Work item:
The required answer is each line in the entries below where "values" occurs.

Given data:
•••
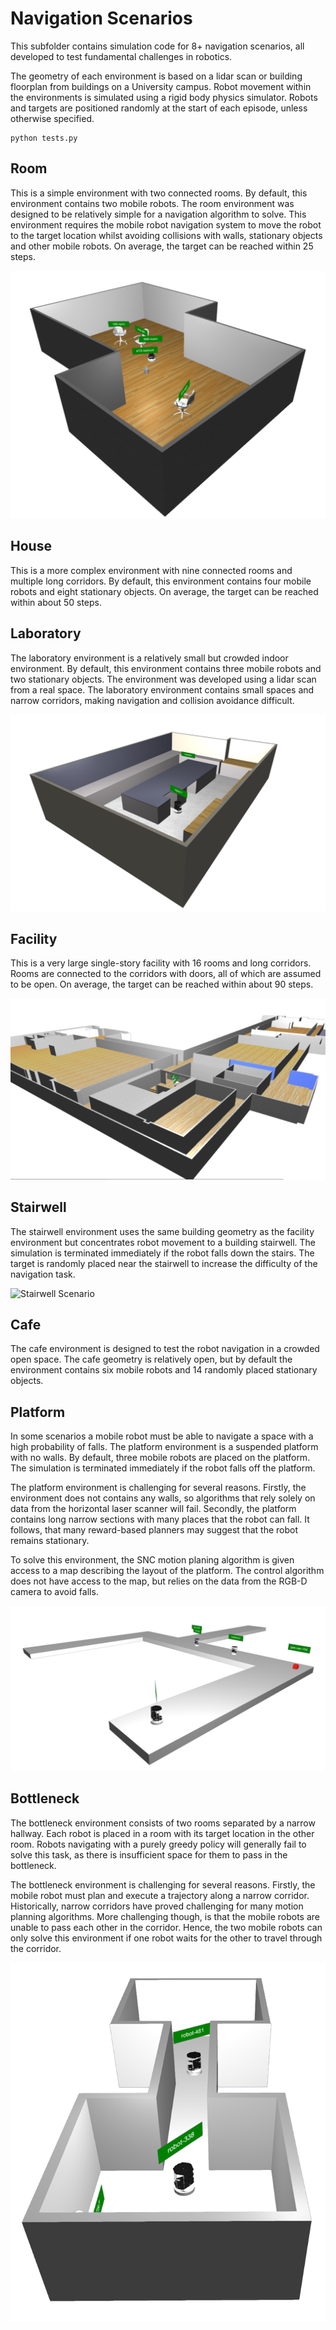 # Navigation Scenarios

This subfolder contains simulation code for 8+ navigation scenarios, all developed to test fundamental challenges in robotics.

The geometry of each environment is based on a lidar scan or building floorplan from buildings on a University campus. Robot movement within the environments is simulated using a rigid body physics simulator. Robots and targets are positioned randomly at the start of each episode, unless otherwise specified.

```
python tests.py
```

## Room
This is a simple environment with two connected rooms. By default, this environment contains two mobile robots. The room environment was designed to be relatively simple for a navigation algorithm to solve. This environment requires the mobile robot navigation system to move the robot to the target location whilst avoiding collisions with walls, stationary objects and other mobile robots. On average, the target can be reached within 25 steps.

![Room Scenario](/docs/scenarios/room-small.png)

## House
This is a more complex environment with nine connected rooms and multiple long corridors. By default, this environment contains four mobile robots and eight stationary objects. On average, the target can be reached within about 50 steps.

## Laboratory
The laboratory environment is a relatively small but crowded indoor environment. By default, this environment contains three mobile robots and two stationary objects. The environment was developed using a lidar scan from a real space. The laboratory environment contains small spaces and narrow corridors, making navigation and collision avoidance difficult.

![Lab Scenario](/docs/scenarios/lab-small.png)

## Facility
This is a very large single-story facility with 16 rooms and long corridors. Rooms are connected to the corridors with doors, all of which are assumed to be open. On average, the target can be reached within about 90 steps.

![Facility Scenario](/docs/scenarios/y2-small.png)

## Stairwell
The stairwell environment uses the same building geometry as the facility environment but concentrates robot movement to a building stairwell. The simulation is terminated immediately if the robot falls down the stairs. The target is randomly placed near the stairwell to increase the difficulty of the navigation task.

![Stairwell Scenario](/docs/scenarios/fall-prevention-scenario.png)


## Cafe
The cafe environment is designed to test the robot navigation in a crowded open space. The cafe geometry is relatively open, but by default the environment contains six mobile robots and 14 randomly placed stationary objects.

## Platform
In some scenarios a mobile robot must be able to navigate a space with a high probability of falls. The platform environment is a suspended platform with no walls. By default, three mobile robots are placed on the platform. The simulation is terminated immediately if the robot falls off the platform.

The platform environment is challenging for several reasons. Firstly, the environment does not contains any walls, so algorithms that rely solely on data from the horizontal laser scanner will fail. Secondly, the platform contains long narrow sections with many places that the robot can fall. It follows, that many reward-based planners may suggest that the robot remains stationary.

To solve this environment, the SNC motion planing algorithm is given access to a map describing the layout of the platform. The control algorithm does not have access to the map, but relies on the data from the RGB-D camera to avoid falls.

![Platform Scenario](/docs/scenarios/platform-small.png)

## Bottleneck
The bottleneck environment consists of two rooms separated by a narrow hallway. Each robot is placed in a room with its target location in the other room. Robots navigating with a purely greedy policy will generally fail to solve this task, as there is insufficient space for them to pass in the bottleneck.

The bottleneck environment is challenging for several reasons. Firstly, the mobile robot must plan and execute a trajectory along a narrow corridor. Historically, narrow corridors have proved challenging for many motion planning algorithms. More challenging though, is that the mobile robots are unable to pass each other in the corridor. Hence, the two mobile robots can only solve this environment if one robot waits for the other to travel through the corridor.

![Bottleneck Scenario](/docs/scenarios/bottleneck-small.png)
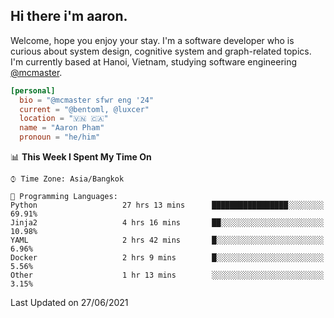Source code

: <h2><b>Hi there i'm aaron. </b></h2>

Welcome, hope you enjoy your stay. I'm a software developer who is curious about system design, cognitive system and graph-related topics. I'm currently based at Hanoi, Vietnam, studying software engineering [@mcmaster](https://www.mcmaster.ca/).

```toml
[personal]
  bio = "@mcmaster sfwr eng '24"
  current = "@bentoml, @luxcer"
  location = "🇻🇳 🇨🇦"
  name = "Aaron Pham"
  pronoun = "he/him"
```
<!--<img src="https://github-readme-stats.vercel.app/api?username=aarnphm&show_icons=true&count_private=true&theme=dark" height="170"/>-->
<!--<img src="https://github-readme-stats.vercel.app/api/top-langs/?username=aarnphm&layout=compact&hide=css&theme=dark" height="170" />-->

<!--START_SECTION:waka-->
📊 **This Week I Spent My Time On** 

```text
⌚︎ Time Zone: Asia/Bangkok

💬 Programming Languages: 
Python                   27 hrs 13 mins      █████████████████░░░░░░░░   69.91% 
Jinja2                   4 hrs 16 mins       ██░░░░░░░░░░░░░░░░░░░░░░░   10.98% 
YAML                     2 hrs 42 mins       █░░░░░░░░░░░░░░░░░░░░░░░░   6.96% 
Docker                   2 hrs 9 mins        █░░░░░░░░░░░░░░░░░░░░░░░░   5.56% 
Other                    1 hr 13 mins        ░░░░░░░░░░░░░░░░░░░░░░░░░   3.15%

```


 Last Updated on 27/06/2021
<!--END_SECTION:waka-->
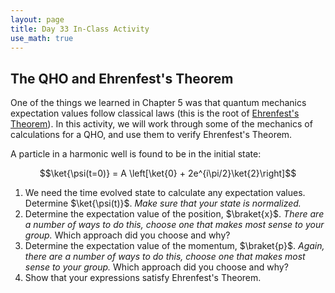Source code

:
 ```yaml
---
layout: page
title: Day 33 In-Class Activity
use_math: true
---
```


## The QHO and Ehrenfest's Theorem

One of the things we learned in Chapter 5 was that quantum mechanics expectation values follow classical laws (this is the root of [Ehrenfest's Theorem](https://en.wikipedia.org/wiki/Ehrenfest_theorem)). In this activity, we will work through some of the mechanics of calculations for a QHO, and use them to verify Ehrenfest's Theorem.

A particle in a harmonic well is found to be in the initial state:

$$\ket{\psi(t=0)} = A \left[\ket{0} + 2e^{i\pi/2}\ket{2}\right]$$

1. We need the time evolved state to calculate any expectation values. Determine $\ket{\psi(t)}$. *Make sure that your state is normalized.*
2. Determine the expectation value of the position, $\braket{x}$. *There are a number of ways to do this, choose one that makes most sense to your group.* Which approach did you choose and why?
3. Determine the expectation value of the momentum, $\braket{p}$. *Again, there are a number of ways to do this, choose one that makes most sense to your group.* Which approach did you choose and why?
4. Show that your expressions satisfy Ehrenfest's Theorem.

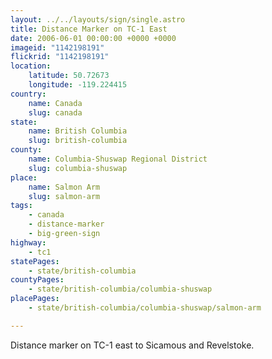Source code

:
 ```yaml
---
layout: ../../layouts/sign/single.astro
title: Distance Marker on TC-1 East
date: 2006-06-01 00:00:00 +0000 +0000
imageid: "1142198191"
flickrid: "1142198191"
location:
    latitude: 50.72673
    longitude: -119.224415
country:
    name: Canada
    slug: canada
state:
    name: British Columbia
    slug: british-columbia
county:
    name: Columbia-Shuswap Regional District
    slug: columbia-shuswap
place:
    name: Salmon Arm
    slug: salmon-arm
tags:
    - canada
    - distance-marker
    - big-green-sign
highway:
    - tc1
statePages:
    - state/british-columbia
countyPages:
    - state/british-columbia/columbia-shuswap
placePages:
    - state/british-columbia/columbia-shuswap/salmon-arm

---
```

Distance marker on TC-1 east to Sicamous and Revelstoke.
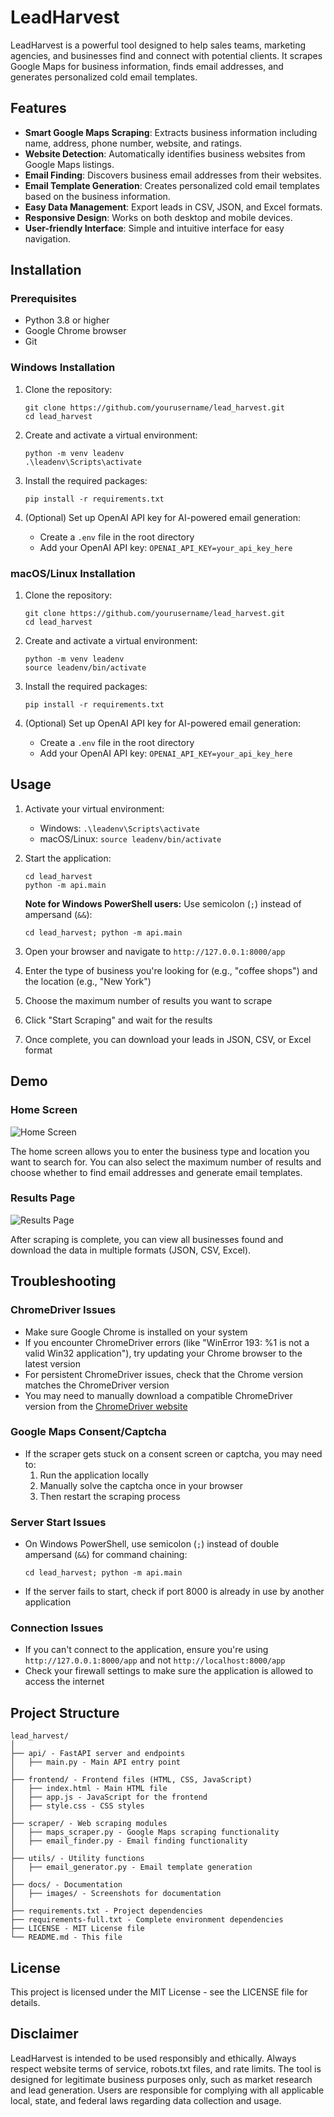 # LeadHarvest

LeadHarvest is a powerful tool designed to help sales teams, marketing agencies, and businesses find and connect with potential clients. It scrapes Google Maps for business information, finds email addresses, and generates personalized cold email templates.

## Features

- **Smart Google Maps Scraping**: Extracts business information including name, address, phone number, website, and ratings.
- **Website Detection**: Automatically identifies business websites from Google Maps listings.
- **Email Finding**: Discovers business email addresses from their websites.
- **Email Template Generation**: Creates personalized cold email templates based on the business information.
- **Easy Data Management**: Export leads in CSV, JSON, and Excel formats.
- **Responsive Design**: Works on both desktop and mobile devices.
- **User-friendly Interface**: Simple and intuitive interface for easy navigation.

## Installation

### Prerequisites
- Python 3.8 or higher
- Google Chrome browser
- Git

### Windows Installation
1. Clone the repository:
   ```
   git clone https://github.com/yourusername/lead_harvest.git
   cd lead_harvest
   ```

2. Create and activate a virtual environment:
   ```
   python -m venv leadenv
   .\leadenv\Scripts\activate
   ```

3. Install the required packages:
   ```
   pip install -r requirements.txt
   ```

4. (Optional) Set up OpenAI API key for AI-powered email generation:
   - Create a `.env` file in the root directory
   - Add your OpenAI API key: `OPENAI_API_KEY=your_api_key_here`

### macOS/Linux Installation
1. Clone the repository:
   ```
   git clone https://github.com/yourusername/lead_harvest.git
   cd lead_harvest
   ```

2. Create and activate a virtual environment:
   ```
   python -m venv leadenv
   source leadenv/bin/activate
   ```

3. Install the required packages:
   ```
   pip install -r requirements.txt
   ```

4. (Optional) Set up OpenAI API key for AI-powered email generation:
   - Create a `.env` file in the root directory
   - Add your OpenAI API key: `OPENAI_API_KEY=your_api_key_here`

## Usage

1. Activate your virtual environment:
   - Windows: `.\leadenv\Scripts\activate`
   - macOS/Linux: `source leadenv/bin/activate`

2. Start the application:
   ```
   cd lead_harvest
   python -m api.main
   ```
   
   **Note for Windows PowerShell users:** Use semicolon (`;`) instead of ampersand (`&&`):
   ```
   cd lead_harvest; python -m api.main
   ```

3. Open your browser and navigate to `http://127.0.0.1:8000/app`

4. Enter the type of business you're looking for (e.g., "coffee shops") and the location (e.g., "New York")

5. Choose the maximum number of results you want to scrape

6. Click "Start Scraping" and wait for the results

7. Once complete, you can download your leads in JSON, CSV, or Excel format

## Demo

### Home Screen
![Home Screen](docs/images/home_screen.png)

The home screen allows you to enter the business type and location you want to search for. You can also select the maximum number of results and choose whether to find email addresses and generate email templates.

### Results Page
![Results Page](docs/images/results_page.png)

After scraping is complete, you can view all businesses found and download the data in multiple formats (JSON, CSV, Excel).

## Troubleshooting

### ChromeDriver Issues
- Make sure Google Chrome is installed on your system
- If you encounter ChromeDriver errors (like "WinError 193: %1 is not a valid Win32 application"), try updating your Chrome browser to the latest version
- For persistent ChromeDriver issues, check that the Chrome version matches the ChromeDriver version
- You may need to manually download a compatible ChromeDriver version from the [ChromeDriver website](https://chromedriver.chromium.org/downloads)

### Google Maps Consent/Captcha
- If the scraper gets stuck on a consent screen or captcha, you may need to:
  1. Run the application locally
  2. Manually solve the captcha once in your browser
  3. Then restart the scraping process

### Server Start Issues
- On Windows PowerShell, use semicolon (`;`) instead of double ampersand (`&&`) for command chaining:
  ```
  cd lead_harvest; python -m api.main
  ```
- If the server fails to start, check if port 8000 is already in use by another application

### Connection Issues
- If you can't connect to the application, ensure you're using `http://127.0.0.1:8000/app` and not `http://localhost:8000/app`
- Check your firewall settings to make sure the application is allowed to access the internet

## Project Structure

```
lead_harvest/
│
├── api/ - FastAPI server and endpoints
│   ├── main.py - Main API entry point
│
├── frontend/ - Frontend files (HTML, CSS, JavaScript)
│   ├── index.html - Main HTML file
│   ├── app.js - JavaScript for the frontend
│   ├── style.css - CSS styles
│
├── scraper/ - Web scraping modules
│   ├── maps_scraper.py - Google Maps scraping functionality
│   ├── email_finder.py - Email finding functionality
│
├── utils/ - Utility functions
│   ├── email_generator.py - Email template generation
│
├── docs/ - Documentation
│   ├── images/ - Screenshots for documentation
│
├── requirements.txt - Project dependencies
├── requirements-full.txt - Complete environment dependencies
├── LICENSE - MIT License file
└── README.md - This file
```

## License

This project is licensed under the MIT License - see the LICENSE file for details.

## Disclaimer

LeadHarvest is intended to be used responsibly and ethically. Always respect website terms of service, robots.txt files, and rate limits. The tool is designed for legitimate business purposes only, such as market research and lead generation. Users are responsible for complying with all applicable local, state, and federal laws regarding data collection and usage.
•••
Answer for the task:
One of the things we learned in Chapter 5 was that quantum mechanics expectation values follow classical laws (this is the root of [Ehrenfest's Theorem](https://en.wikipedia.org/wiki/Ehrenfest_theorem)). In this activity, we will work through some of the mechanics of calculations for a QHO, and use them to verify Ehrenfest's Theorem.
1. We need the time evolved state to calculate any expectation values. Determine $\ket{\psi(t)}$. *Make sure that your state is normalized.*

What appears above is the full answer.